EXERCISE: Every line of the entries with the word "case" in it should be shown.

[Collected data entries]
....
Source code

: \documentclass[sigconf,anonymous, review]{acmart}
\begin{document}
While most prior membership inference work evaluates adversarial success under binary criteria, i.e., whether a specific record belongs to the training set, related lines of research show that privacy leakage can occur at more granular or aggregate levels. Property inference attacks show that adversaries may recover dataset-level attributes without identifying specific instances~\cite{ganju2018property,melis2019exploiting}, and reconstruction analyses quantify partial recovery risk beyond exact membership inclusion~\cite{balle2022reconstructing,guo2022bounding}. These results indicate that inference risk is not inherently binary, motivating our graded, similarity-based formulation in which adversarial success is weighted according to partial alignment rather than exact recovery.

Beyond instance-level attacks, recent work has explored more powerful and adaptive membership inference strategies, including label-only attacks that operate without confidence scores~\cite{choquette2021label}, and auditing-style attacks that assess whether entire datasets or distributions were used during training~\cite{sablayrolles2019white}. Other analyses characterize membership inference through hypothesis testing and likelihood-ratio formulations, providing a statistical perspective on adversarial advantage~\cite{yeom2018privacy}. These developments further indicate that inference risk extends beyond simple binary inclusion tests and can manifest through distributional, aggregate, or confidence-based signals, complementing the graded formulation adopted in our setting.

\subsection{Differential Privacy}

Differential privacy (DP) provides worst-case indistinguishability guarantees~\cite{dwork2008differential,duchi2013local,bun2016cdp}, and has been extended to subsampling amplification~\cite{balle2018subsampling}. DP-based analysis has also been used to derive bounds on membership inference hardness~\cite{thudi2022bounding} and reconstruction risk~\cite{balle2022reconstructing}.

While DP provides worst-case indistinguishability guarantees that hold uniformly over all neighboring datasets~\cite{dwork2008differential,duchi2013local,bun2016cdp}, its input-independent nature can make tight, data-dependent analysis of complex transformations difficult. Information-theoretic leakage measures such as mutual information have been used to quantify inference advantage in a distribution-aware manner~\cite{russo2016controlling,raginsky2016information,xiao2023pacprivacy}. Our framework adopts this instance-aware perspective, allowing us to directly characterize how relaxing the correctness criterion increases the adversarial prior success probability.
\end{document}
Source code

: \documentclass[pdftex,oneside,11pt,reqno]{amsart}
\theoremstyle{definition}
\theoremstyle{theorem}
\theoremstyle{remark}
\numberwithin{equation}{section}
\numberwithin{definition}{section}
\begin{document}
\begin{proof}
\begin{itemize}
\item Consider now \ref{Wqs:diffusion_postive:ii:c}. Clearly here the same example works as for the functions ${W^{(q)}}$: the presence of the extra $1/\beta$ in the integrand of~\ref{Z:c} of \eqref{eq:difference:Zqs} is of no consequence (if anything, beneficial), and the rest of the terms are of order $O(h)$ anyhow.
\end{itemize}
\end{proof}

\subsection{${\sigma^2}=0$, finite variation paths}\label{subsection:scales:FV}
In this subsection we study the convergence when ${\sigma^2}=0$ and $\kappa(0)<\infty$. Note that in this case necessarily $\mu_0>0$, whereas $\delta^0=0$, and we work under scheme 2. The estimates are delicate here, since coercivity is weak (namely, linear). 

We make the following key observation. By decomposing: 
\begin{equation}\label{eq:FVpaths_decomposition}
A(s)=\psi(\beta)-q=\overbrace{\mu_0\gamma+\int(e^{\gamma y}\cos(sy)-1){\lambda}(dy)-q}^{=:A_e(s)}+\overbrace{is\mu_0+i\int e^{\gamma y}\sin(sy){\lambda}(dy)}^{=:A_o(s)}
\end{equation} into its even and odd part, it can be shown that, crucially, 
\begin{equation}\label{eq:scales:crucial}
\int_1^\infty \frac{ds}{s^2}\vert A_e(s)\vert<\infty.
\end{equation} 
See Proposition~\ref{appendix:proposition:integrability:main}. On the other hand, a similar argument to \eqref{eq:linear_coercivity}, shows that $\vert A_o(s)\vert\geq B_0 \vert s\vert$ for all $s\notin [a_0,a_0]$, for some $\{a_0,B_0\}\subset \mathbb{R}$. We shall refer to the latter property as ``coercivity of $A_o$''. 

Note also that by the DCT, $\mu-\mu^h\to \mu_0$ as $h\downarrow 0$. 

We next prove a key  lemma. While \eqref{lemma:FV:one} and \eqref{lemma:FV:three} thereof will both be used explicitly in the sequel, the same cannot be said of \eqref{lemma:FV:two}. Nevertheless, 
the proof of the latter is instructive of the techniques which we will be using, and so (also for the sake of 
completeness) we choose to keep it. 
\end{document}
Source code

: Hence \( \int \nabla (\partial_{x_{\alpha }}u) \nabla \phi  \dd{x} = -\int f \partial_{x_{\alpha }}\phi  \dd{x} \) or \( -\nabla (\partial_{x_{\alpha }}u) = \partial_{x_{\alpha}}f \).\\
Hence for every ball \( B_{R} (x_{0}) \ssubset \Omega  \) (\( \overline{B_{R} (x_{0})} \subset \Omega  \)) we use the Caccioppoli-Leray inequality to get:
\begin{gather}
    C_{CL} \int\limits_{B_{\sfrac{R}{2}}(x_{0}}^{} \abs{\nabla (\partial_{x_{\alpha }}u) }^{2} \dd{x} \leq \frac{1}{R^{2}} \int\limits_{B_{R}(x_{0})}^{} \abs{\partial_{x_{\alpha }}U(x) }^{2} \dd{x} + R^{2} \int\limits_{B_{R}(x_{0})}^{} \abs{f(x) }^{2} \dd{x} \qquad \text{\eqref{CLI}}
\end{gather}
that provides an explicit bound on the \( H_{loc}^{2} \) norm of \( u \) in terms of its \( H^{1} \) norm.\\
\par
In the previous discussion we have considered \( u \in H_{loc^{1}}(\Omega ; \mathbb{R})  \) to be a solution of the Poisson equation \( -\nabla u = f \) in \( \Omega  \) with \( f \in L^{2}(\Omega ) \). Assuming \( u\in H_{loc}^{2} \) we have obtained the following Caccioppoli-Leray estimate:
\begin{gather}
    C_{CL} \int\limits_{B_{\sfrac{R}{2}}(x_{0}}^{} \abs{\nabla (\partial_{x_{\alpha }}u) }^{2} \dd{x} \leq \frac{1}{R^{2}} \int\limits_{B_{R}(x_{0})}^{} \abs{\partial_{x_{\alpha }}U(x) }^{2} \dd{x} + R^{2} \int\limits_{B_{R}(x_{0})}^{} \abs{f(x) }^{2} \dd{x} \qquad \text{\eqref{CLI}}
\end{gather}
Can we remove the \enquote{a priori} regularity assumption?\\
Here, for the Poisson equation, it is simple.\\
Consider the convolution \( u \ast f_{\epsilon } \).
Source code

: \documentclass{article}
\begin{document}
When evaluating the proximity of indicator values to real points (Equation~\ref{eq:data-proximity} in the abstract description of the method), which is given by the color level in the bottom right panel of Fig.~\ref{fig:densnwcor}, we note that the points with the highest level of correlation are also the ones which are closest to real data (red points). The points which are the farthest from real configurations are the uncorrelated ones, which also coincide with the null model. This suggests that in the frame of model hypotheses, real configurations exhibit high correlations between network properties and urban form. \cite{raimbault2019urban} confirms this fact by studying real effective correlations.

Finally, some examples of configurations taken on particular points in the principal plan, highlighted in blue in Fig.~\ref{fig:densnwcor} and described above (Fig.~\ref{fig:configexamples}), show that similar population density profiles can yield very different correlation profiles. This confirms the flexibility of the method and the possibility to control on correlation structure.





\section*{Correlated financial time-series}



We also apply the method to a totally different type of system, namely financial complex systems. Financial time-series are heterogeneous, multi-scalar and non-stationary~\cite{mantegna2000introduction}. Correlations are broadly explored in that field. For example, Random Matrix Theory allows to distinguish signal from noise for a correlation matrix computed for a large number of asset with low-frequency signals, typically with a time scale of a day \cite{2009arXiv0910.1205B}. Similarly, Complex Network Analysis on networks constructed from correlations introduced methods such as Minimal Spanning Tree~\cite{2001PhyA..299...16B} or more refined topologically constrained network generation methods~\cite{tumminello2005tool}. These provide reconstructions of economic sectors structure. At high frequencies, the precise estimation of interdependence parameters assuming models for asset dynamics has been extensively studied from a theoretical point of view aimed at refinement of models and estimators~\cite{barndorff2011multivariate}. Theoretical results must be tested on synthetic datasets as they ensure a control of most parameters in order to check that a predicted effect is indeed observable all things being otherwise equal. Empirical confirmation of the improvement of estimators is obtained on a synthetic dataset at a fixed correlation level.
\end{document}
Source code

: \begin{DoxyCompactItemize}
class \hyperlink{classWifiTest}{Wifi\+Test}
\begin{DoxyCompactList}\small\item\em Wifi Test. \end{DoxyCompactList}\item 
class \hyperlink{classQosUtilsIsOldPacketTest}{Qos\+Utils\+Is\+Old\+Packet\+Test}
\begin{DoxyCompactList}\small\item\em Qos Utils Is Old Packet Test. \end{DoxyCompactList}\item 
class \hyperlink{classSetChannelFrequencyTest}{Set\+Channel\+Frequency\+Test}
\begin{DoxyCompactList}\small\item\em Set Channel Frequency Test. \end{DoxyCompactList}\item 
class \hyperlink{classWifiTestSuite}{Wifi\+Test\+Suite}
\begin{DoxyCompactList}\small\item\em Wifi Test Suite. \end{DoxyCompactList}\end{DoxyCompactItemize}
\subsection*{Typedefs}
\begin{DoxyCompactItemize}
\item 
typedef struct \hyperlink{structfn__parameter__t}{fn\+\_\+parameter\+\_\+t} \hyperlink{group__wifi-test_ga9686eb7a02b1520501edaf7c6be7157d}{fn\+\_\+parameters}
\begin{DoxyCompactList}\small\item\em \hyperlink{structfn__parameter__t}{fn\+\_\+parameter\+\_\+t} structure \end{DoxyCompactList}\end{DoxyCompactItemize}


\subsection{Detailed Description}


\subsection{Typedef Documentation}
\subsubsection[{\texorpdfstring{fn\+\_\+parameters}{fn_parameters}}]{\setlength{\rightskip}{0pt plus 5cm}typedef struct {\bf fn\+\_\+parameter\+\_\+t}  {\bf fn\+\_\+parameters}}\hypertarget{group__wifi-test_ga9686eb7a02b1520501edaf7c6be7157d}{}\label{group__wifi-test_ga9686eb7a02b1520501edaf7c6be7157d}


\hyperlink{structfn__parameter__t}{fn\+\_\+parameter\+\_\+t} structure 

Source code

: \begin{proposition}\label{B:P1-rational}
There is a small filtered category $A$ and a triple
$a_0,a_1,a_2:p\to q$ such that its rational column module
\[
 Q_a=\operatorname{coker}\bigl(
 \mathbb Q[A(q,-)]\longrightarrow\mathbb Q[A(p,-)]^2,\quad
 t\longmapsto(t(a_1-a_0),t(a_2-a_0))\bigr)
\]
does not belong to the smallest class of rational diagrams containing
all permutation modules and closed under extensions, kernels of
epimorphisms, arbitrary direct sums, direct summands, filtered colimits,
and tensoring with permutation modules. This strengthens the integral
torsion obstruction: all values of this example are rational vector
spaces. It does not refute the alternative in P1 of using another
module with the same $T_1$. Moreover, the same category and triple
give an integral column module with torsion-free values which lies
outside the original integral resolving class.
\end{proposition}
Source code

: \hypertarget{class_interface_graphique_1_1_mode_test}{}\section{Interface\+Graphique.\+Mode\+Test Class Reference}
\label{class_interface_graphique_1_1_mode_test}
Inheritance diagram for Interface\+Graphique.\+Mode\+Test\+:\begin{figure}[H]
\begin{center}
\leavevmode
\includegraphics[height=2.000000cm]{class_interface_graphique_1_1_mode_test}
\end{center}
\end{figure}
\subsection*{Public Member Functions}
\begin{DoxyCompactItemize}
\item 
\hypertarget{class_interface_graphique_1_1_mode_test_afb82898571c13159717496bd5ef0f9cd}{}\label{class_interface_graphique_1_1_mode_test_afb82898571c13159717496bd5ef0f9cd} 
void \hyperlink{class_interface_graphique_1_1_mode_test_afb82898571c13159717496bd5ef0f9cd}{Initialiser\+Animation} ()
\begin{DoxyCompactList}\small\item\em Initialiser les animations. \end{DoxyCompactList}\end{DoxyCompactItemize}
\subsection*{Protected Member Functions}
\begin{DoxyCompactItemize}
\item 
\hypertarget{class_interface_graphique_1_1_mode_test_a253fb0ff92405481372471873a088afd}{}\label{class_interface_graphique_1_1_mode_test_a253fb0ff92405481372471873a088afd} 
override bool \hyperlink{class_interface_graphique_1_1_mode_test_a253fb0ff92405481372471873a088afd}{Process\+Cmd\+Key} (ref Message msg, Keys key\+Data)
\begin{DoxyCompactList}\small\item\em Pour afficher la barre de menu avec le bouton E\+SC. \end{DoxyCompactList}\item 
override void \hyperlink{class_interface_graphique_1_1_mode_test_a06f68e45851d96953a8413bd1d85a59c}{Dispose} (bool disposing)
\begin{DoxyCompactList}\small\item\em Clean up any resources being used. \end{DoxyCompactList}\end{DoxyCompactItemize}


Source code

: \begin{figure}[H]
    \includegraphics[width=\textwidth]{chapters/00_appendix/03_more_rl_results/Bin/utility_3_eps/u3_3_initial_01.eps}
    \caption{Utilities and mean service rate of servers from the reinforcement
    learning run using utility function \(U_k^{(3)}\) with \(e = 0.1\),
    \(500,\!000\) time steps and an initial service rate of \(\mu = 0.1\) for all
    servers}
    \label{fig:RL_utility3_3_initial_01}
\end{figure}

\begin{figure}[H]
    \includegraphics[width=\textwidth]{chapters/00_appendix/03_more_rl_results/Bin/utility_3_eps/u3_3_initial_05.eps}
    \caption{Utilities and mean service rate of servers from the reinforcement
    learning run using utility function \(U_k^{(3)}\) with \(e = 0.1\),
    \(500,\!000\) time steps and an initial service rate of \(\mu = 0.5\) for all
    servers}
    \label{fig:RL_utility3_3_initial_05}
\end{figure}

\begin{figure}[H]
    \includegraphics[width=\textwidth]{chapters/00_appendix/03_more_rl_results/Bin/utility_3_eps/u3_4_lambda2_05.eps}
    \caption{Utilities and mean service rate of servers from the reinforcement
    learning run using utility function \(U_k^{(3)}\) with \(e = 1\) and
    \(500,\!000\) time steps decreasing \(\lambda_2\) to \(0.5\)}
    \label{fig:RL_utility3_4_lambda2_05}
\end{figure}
....
RESPONSE FOR THIS EXERCISE:
Differential privacy (DP) provides worst-case indistinguishability guarantees~\cite{dwork2008differential,duchi2013local,bun2016cdp}, and has been extended to subsampling amplification~\cite{balle2018subsampling}. DP-based analysis has also been used to derive bounds on membership inference hardness~\cite{thudi2022bounding} and reconstruction risk~\cite{balle2022reconstructing}.
While DP provides worst-case indistinguishability guarantees that hold uniformly over all neighboring datasets~\cite{dwork2008differential,duchi2013local,bun2016cdp}, its input-independent nature can make tight, data-dependent analysis of complex transformations difficult. Information-theoretic leakage measures such as mutual information have been used to quantify inference advantage in a distribution-aware manner~\cite{russo2016controlling,raginsky2016information,xiao2023pacprivacy}. Our framework adopts this instance-aware perspective, allowing us to directly characterize how relaxing the correctness criterion increases the adversarial prior success probability.
In this subsection we study the convergence when ${\sigma^2}=0$ and $\kappa(0)<\infty$. Note that in this case necessarily $\mu_0>0$, whereas $\delta^0=0$, and we work under scheme 2. The estimates are delicate here, since coercivity is weak (namely, linear). 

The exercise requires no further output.